As a band director, you're likely more than aware of the frightening realities of tightening budgets. Even those outside the community know, as the stories are plastered all over headlines and in the theses of music industry think pieces. Most recently, statewide cuts in West Virginia led to the elimination of West Liberty University's marching band.
While in most cases, budget constraints result in less drastic, but still challenging, sacrifices, music programs remain at risk. This is why now, more than ever, it's important to develop a relationship with your school's administration to assert the importance of marching band. In a recent feature by Halftime magazine, Emily Moneymaker details how directors can do just that.

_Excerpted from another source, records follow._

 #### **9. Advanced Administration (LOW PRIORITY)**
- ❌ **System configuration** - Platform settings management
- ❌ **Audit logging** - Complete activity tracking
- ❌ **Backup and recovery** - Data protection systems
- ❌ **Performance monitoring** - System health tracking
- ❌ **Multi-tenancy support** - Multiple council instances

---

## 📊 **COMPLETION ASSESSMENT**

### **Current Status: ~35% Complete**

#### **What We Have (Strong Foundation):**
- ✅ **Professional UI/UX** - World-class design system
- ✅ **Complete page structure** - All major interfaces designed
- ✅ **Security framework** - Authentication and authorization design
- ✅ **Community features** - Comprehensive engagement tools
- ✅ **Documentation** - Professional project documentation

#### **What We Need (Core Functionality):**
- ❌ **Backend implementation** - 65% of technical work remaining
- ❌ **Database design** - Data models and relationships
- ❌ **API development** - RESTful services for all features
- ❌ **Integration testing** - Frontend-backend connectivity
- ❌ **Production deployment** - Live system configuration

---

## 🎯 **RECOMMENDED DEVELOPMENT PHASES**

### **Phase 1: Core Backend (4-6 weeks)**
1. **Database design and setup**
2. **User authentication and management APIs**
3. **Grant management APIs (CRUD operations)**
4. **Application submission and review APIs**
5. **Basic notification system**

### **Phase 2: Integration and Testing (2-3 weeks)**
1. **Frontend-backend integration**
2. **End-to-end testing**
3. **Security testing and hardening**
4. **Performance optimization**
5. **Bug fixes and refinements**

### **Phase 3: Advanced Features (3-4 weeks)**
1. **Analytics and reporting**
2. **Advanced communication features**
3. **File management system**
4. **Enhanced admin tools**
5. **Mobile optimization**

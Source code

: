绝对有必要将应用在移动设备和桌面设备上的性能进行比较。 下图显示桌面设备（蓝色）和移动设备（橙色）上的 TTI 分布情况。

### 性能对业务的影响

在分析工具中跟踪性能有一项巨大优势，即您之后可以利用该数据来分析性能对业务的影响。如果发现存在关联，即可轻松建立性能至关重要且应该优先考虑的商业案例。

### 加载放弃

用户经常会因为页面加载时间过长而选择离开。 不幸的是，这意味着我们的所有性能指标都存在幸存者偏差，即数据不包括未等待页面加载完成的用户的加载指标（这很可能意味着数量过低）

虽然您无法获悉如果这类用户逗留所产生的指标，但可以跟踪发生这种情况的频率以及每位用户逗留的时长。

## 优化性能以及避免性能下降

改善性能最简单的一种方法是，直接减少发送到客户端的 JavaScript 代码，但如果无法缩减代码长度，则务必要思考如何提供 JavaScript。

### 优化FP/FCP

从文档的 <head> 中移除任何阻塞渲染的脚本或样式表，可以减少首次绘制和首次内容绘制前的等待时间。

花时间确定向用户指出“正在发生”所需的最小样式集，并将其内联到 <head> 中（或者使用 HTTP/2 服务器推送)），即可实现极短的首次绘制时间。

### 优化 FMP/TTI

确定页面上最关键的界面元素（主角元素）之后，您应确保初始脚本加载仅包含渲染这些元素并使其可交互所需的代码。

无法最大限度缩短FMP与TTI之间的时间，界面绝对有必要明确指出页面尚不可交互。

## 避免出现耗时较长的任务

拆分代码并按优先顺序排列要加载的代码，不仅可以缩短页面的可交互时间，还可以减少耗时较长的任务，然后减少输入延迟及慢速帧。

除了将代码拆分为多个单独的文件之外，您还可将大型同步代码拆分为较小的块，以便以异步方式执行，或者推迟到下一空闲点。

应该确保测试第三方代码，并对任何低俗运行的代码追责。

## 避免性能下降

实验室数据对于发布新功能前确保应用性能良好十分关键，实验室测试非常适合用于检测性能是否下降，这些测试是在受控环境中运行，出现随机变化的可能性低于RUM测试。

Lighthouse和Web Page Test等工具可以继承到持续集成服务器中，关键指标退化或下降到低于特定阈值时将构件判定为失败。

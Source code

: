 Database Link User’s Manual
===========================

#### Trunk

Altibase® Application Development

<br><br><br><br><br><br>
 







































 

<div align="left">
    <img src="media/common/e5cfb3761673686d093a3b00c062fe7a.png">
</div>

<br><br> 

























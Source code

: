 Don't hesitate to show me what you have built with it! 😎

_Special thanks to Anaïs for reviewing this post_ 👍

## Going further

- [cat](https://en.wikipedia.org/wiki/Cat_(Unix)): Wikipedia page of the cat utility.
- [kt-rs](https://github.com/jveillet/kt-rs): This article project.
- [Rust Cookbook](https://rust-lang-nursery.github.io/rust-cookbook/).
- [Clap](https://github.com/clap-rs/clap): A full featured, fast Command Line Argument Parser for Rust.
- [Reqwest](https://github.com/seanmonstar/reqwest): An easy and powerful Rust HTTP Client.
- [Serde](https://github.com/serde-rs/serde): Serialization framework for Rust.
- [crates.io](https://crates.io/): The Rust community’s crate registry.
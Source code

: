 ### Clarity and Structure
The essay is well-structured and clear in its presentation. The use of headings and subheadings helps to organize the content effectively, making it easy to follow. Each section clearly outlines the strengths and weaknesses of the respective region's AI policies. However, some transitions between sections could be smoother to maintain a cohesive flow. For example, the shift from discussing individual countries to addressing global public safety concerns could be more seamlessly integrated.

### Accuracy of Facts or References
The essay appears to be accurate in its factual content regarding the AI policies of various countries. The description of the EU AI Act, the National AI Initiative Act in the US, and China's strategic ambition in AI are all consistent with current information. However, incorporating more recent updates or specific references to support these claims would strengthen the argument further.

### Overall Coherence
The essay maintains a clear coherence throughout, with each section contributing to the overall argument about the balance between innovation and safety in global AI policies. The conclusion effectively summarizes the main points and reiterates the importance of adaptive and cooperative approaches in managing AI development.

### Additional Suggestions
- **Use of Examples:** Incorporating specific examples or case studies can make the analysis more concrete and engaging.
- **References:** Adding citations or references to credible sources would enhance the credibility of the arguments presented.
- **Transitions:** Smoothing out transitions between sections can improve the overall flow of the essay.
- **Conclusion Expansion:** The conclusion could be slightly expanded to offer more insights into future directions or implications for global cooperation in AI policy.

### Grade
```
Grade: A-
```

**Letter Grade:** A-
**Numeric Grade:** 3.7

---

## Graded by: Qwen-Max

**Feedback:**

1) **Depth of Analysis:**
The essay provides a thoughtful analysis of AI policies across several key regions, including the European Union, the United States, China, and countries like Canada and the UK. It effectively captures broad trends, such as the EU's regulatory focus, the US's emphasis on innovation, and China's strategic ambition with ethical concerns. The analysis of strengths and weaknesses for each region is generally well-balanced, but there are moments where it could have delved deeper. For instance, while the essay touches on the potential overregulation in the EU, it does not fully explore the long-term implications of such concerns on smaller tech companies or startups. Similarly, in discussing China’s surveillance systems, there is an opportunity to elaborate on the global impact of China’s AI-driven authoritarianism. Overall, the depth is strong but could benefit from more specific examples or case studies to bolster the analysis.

Appeal to the administrator's true needs
First, she writes, you must understand your administrators. They have to think about the well-being of the entire school, not just your music program. Often, administrators realize the value of a music program in a child's well-rounded education, but their focus is on the educator.
"[Administrators] are less concerned about the program and more concerned about how that particular teacher will fit into the existing environment," Wayne Bliss, a retired music education, told the magazine. "They want someone who will be a positive contribution to the climate of the school."
"Marching bands are typically known by their school name, bringing the institution further recognition."
Highlight the specific assets of a marching band
If your administration doesn't already see the benefits of marching band and music programs, presenting the right information should persuade them. It helps if you specifically highlight why marching band matters – an administrator might not see the benefit in having both a marching band and a concert band, for instance.
Marching bands, as Moneymaker points out, are often out performing at parades, competitions and games. These community events are helping the school by bringing in attention from wider audiences. Plus, marching bands are typically known by their school name, bringing the institution further recognition.
Present the numbers
Administrators speak in numbers – budgets, test scores, graduation rates, etc – and you can easily show them how marching band factors into these considerations. The National Association of Music Merchants Foundation has some great data to share for this purpose.
For instance, a 2015 study from the foundation showed that 77 percent of teachers and 64 percent of parents believe music and arts programs are either "extremely" or "very" important for children.
In an Infographic included in Moneymaker's article, different sources of data show that schools with music programs have a 90.2 percent graduation and 93.9 attendance rate, compared to 72.9 percent and 84.9 percent respectively. Music programs have also helped schools boost average SAT scores by 107 points.